La oleada de nuevas extremas derechas, y sus contrapartes religiosas, ha encontrado un contexto favorable para confrontar buena parte de los consensos oficiales en política internacional. Con todas sus diferencias internas, estos actores se han opuesto a la promoción del sistema de derechos humanos –sobre todo de aquellos asociados con las conquistas feministas y las luchas LGTBIQ+– e incluso, a la necesidad de instituciones internacionales –que puedan sancionarlos cuando vulneran derechos–. En el plano económico, muchos de ellos también se oponen a algunos aspectos de la globalización económica, aunque en ocasiones parezca más una mera apuesta retórica. Andrea Pető, historiadora de la Universidad Centroeuropea de Budapest, describe el surgimiento de estos grupos como “una respuesta nacionalista neoconservadora a la crisis del orden mundial neoliberal global”.

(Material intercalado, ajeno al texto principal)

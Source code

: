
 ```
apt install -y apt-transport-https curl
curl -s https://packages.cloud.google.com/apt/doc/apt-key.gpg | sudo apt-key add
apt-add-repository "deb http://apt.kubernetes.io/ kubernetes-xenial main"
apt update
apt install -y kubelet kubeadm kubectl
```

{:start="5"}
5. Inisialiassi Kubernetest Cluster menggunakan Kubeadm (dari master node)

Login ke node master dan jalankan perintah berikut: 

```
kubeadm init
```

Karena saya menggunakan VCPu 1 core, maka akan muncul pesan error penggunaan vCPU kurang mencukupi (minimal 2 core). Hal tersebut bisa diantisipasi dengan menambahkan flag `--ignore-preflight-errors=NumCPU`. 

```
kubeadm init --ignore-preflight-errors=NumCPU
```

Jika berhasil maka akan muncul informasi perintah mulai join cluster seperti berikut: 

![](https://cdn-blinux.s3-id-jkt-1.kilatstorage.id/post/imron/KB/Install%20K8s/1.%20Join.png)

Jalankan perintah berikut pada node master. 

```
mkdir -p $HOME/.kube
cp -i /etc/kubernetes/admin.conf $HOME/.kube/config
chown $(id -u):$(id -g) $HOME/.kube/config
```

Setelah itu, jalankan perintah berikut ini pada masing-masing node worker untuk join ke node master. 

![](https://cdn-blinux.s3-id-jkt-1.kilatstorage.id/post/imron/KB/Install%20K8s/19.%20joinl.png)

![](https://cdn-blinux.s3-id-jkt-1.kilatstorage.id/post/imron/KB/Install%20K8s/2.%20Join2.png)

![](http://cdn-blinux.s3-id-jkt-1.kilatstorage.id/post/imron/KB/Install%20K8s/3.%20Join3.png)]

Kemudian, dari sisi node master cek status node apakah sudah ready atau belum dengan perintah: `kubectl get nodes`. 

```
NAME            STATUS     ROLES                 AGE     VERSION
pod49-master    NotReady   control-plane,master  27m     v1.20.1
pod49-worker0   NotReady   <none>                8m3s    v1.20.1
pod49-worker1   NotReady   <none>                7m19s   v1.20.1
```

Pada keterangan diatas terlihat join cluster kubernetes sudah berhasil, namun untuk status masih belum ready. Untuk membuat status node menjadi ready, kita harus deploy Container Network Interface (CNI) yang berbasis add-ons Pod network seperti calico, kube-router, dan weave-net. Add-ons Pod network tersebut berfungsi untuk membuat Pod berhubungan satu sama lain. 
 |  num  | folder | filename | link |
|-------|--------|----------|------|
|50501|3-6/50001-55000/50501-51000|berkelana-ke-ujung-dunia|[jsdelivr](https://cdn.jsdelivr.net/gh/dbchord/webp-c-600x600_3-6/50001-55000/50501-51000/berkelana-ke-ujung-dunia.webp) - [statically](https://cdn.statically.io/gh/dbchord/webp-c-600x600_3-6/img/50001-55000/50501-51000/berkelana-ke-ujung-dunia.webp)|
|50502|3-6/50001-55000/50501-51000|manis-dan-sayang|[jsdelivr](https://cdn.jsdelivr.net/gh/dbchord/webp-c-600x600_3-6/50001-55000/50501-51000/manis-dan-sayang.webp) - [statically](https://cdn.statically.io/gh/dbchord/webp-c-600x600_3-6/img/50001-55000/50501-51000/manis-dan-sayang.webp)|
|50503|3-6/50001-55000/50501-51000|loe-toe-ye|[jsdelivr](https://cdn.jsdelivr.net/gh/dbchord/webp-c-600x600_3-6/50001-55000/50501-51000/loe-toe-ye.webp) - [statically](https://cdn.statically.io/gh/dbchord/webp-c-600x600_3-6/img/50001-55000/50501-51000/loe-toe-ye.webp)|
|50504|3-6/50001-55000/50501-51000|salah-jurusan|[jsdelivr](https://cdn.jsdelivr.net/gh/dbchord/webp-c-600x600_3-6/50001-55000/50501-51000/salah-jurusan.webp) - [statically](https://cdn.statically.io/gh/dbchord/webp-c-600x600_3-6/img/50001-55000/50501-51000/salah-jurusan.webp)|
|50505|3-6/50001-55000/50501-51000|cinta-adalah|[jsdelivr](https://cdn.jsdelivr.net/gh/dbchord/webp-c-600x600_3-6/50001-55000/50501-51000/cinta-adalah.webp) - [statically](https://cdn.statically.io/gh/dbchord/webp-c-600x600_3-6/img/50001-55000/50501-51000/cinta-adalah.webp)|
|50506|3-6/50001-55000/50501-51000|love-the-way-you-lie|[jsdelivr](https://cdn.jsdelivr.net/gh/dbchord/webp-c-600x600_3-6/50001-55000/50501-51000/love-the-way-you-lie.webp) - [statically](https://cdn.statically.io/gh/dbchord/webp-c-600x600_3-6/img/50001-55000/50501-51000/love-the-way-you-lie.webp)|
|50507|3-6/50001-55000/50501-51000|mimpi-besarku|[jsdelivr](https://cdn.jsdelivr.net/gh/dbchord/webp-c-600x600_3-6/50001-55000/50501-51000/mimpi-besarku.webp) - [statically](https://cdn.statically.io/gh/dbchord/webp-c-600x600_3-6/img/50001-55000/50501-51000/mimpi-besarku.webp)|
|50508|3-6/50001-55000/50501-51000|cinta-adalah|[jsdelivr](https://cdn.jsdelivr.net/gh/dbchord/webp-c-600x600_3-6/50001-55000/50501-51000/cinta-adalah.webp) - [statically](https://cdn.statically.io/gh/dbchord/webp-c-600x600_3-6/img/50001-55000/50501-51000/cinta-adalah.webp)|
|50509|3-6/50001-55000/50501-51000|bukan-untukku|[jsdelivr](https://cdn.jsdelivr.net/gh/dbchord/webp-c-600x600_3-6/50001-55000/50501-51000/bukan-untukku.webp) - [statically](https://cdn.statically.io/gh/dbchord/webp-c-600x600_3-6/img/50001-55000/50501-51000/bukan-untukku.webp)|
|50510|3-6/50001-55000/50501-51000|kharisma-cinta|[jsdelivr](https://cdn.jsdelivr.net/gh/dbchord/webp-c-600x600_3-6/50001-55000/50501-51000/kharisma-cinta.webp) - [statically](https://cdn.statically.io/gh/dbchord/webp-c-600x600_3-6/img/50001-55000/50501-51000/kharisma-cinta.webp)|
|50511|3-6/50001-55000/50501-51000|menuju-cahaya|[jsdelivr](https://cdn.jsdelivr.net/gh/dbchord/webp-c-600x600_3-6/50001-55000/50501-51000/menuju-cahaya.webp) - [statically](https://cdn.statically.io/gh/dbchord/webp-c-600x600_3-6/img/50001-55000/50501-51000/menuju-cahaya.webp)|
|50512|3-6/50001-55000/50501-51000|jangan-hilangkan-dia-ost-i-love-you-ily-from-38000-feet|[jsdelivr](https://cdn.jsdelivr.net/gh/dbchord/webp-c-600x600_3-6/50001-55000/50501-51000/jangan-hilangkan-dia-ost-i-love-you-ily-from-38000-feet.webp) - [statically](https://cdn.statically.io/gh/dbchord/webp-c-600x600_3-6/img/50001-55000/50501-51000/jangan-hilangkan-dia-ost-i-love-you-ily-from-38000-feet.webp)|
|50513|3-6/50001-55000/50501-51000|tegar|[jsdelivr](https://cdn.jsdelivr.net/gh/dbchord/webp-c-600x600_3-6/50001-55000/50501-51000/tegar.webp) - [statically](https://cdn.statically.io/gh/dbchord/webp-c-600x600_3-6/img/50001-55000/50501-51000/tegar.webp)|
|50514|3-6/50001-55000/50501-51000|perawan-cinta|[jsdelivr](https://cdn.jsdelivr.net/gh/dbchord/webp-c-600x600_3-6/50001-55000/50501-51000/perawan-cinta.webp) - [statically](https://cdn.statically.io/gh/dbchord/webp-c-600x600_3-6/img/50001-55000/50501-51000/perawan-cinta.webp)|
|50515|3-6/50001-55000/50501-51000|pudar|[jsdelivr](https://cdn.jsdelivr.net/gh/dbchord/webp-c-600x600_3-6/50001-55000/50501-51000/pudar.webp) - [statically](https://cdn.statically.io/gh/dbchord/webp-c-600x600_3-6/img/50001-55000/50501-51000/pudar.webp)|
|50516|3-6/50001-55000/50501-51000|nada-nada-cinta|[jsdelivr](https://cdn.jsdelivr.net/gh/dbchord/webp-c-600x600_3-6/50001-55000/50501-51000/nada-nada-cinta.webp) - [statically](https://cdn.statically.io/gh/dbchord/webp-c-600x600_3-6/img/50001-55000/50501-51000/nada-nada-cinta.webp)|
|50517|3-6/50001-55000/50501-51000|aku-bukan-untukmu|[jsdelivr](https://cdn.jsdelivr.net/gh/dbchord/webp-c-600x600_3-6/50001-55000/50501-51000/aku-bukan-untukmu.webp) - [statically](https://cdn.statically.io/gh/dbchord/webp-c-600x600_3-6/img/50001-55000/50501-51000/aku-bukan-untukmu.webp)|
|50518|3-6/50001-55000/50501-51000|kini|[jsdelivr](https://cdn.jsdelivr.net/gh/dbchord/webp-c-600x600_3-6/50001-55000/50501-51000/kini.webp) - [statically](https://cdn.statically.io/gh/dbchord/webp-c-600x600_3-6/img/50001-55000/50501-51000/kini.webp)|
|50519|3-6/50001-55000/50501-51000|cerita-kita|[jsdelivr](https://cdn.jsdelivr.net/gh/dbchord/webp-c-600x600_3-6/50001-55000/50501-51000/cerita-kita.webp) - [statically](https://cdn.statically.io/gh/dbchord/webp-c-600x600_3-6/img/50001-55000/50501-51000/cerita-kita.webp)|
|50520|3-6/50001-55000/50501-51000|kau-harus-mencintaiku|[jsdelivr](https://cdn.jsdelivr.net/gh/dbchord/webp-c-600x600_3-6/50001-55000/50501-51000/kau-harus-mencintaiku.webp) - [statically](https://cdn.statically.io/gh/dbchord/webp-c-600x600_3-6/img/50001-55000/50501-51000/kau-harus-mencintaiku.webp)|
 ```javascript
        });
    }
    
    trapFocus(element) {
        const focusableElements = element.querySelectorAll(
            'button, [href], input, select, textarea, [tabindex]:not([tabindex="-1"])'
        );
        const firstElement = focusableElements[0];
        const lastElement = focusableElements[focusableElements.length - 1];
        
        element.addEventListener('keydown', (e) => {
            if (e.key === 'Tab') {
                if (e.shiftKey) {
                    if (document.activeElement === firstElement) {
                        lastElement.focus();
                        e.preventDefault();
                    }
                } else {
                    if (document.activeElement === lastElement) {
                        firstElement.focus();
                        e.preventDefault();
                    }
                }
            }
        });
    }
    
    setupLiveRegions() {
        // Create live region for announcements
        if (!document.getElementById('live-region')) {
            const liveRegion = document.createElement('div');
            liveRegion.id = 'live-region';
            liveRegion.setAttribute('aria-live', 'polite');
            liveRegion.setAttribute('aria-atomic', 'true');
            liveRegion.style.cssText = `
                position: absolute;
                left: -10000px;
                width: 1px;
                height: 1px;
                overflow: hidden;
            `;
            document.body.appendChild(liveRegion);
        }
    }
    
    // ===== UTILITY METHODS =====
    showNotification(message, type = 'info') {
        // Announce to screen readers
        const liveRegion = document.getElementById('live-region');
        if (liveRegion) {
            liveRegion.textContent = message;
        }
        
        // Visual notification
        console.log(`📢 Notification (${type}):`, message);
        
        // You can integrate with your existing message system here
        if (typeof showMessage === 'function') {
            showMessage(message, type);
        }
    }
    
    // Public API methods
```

La derecha radical ha encontrado otra manera de reforzar sus propuestas asociando la lucha contra “la ideología de género” con la identidad nacional y el soberanismo
La única internacionalización que propugnan es la que puede impulsar su agenda, ya sea política o religiosa. Precisamente, las cuestiones de género pueden serles útiles para el cuestionamiento de algunos de los aspectos positivos de la globalización como la promoción de determinados derechos, por ejemplo los que tienen que ver con la aceptación de las disidencias sexuales y su igualdad legal, el derecho al aborto o la lucha contra las violencias machistas. Aquí tratan de asociar los malestares producidos por las consecuencias de la propia globalización neoliberal –deslocalizaciones, retirada del Estado del bienestar, empobrecimiento, etc.– al avance de estos derechos para provocar rechazo. Así, los movimientos de derecha radical han encontrado otra manera de reforzar sus propuestas nacionalistas y movilizar el descontento social, asociando la lucha contra “la ideología de género” con la identidad nacional y el soberanismo.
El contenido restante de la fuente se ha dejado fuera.